Senin, 24 September 2012

0 Pendidikan Berbasis Karakter Jadi Pilihan Undana





Universitas Nusa Cendana (Undana) Kupang, Nusa Tenggara Timur, selama dua bulan terakhir ini, sudah mulai menerapkan program pendidikan berbasis karakter kepada para mahasiswa.     

Pendidikan berbasis karakter ini tidak disiapkan dalam satu kurikulum khusus, tetapi menjadi bagian dari pendidikan pada setiap fakultas di perguruan negeri di NTT, kata salah satu koordinator program pendidikan berbasis karakter Universitas Nusa Cendana, Prof. Dr Feliasianus Sanga, di Kupang, Senin (24/9), terkait penerapan kurikulum berbasis karakter. 

"Di NTT, saya belum melihat pendidikan berbasis karakter diterapkan di sekolah-sekolah mulai dari taman kanak-kanak sampai SLTA, tetapi di Undana sudah kami terapkan. Memang baru berlangsung kurang lebih dua bulan ini tetapi yang penting adalah kami sudah memulai, karena keberhasilan program ini membutuhkan waktu yang lama," katanya. 

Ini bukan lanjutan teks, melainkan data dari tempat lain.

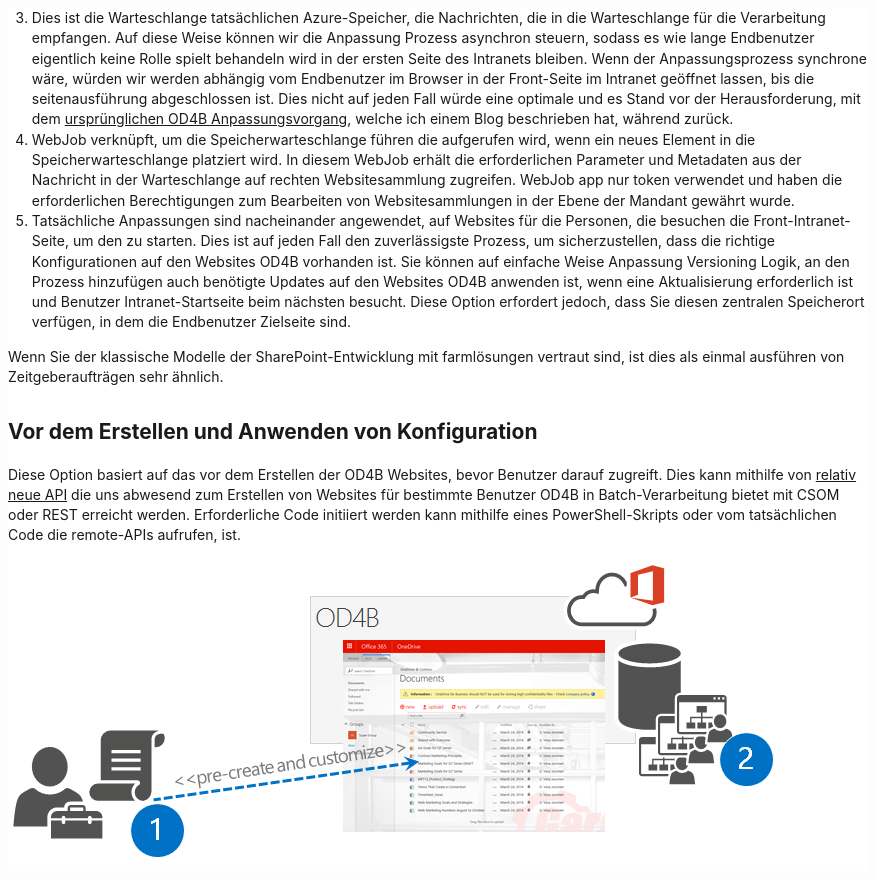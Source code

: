 3. Dies ist die Warteschlange tatsächlichen Azure-Speicher, die Nachrichten, die in die Warteschlange für die Verarbeitung empfangen. Auf diese Weise können wir die Anpassung Prozess asynchron steuern, sodass es wie lange Endbenutzer eigentlich keine Rolle spielt behandeln wird in der ersten Seite des Intranets bleiben. Wenn der Anpassungsprozess synchrone wäre, würden wir werden abhängig vom Endbenutzer im Browser in der Front-Seite im Intranet geöffnet lassen, bis die seitenausführung abgeschlossen ist. Dies nicht auf jeden Fall würde eine optimale und es Stand vor der Herausforderung, mit dem [ursprünglichen OD4B Anpassungsvorgang](http://blogs.msdn.com/b/vesku/archive/2013/11/25/office365-apply-automatically-custom-branding-to-personal-site-skydrive-pro.aspx), welche ich einem Blog beschrieben hat, während zurück.
4. WebJob verknüpft, um die Speicherwarteschlange führen die aufgerufen wird, wenn ein neues Element in die Speicherwarteschlange platziert wird. In diesem WebJob erhält die erforderlichen Parameter und Metadaten aus der Nachricht in der Warteschlange auf rechten Websitesammlung zugreifen. WebJob app nur token verwendet und haben die erforderlichen Berechtigungen zum Bearbeiten von Websitesammlungen in der Ebene der Mandant gewährt wurde.
5. Tatsächliche Anpassungen sind nacheinander angewendet, auf Websites für die Personen, die besuchen die Front-Intranet-Seite, um den zu starten.
Dies ist auf jeden Fall den zuverlässigste Prozess, um sicherzustellen, dass die richtige Konfigurationen auf den Websites OD4B vorhanden ist. Sie können auf einfache Weise Anpassung Versioning Logik, an den Prozess hinzufügen auch benötigte Updates auf den Websites OD4B anwenden ist, wenn eine Aktualisierung erforderlich ist und Benutzer Intranet-Startseite beim nächsten besucht. Diese Option erfordert jedoch, dass Sie diesen zentralen Speicherort verfügen, in dem die Endbenutzer Zielseite sind.

Wenn Sie der klassische Modelle der SharePoint-Entwicklung mit farmlösungen vertraut sind, ist dies als einmal ausführen von Zeitgeberaufträgen sehr ähnlich.

<a name="pre-create-and-apply-configuration"></a>Vor dem Erstellen und Anwenden von Konfiguration
----------------------------------

Diese Option basiert auf das vor dem Erstellen der OD4B Websites, bevor Benutzer darauf zugreift. Dies kann mithilfe von [relativ neue API](https://github.com/SharePoint/PnP/tree/master/Samples/Provisioning.OneDriveProvisioning) die uns abwesend zum Erstellen von Websites für bestimmte Benutzer OD4B in Batch-Verarbeitung bietet mit CSOM oder REST erreicht werden. Erforderliche Code initiiert werden kann mithilfe eines PowerShell-Skripts oder vom tatsächlichen Code die remote-APIs aufrufen, ist.

![Ein Administrator verwendet, vor dem Erstellen und anpassen, um eine OD4B-Website zu erstellen.](media/Recipes/OD4BCustomization/pre-create-and-apply.png)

Dalam pelaksanaan program ini kata dia, pihak universitas mewajibkan para dosen untuk menyelipkan pendidikan karakter kepada mahasiswa. "Nanti setiap dosen diarahkan untuk mengembangkan semacam kamus tentang pendidikan budi pekerti untuk diajarkan kepada mahasiswa disela-sela pelajaran mata kuliahnya," katanya. 

Selain itu, ada juga pengembangan karakter umum kepada mahasiswa seperti mengajarkan mereka tentang cara belajar yang baik, tidak menyontek, bagaimana menulis skripsi atau tesis dengan baik dan tidak menjiplak skripsi atau tesis orang lain. 

Dia mengatakan, dalam penerapan program pendidikan berbasis karakter ini, rektorat akan melakukan evaluasi untuk perbaikan-perbaikan ke depan. "Kita belum bisa memastikan apakah efektif atau tidak program ini diterapkan di kalangan mahasiswa tetapi akan dilakukan evaluasi. Kalau ada kekurangan akan dilakukan penyempurnaan-penyempurnaan," katanya. 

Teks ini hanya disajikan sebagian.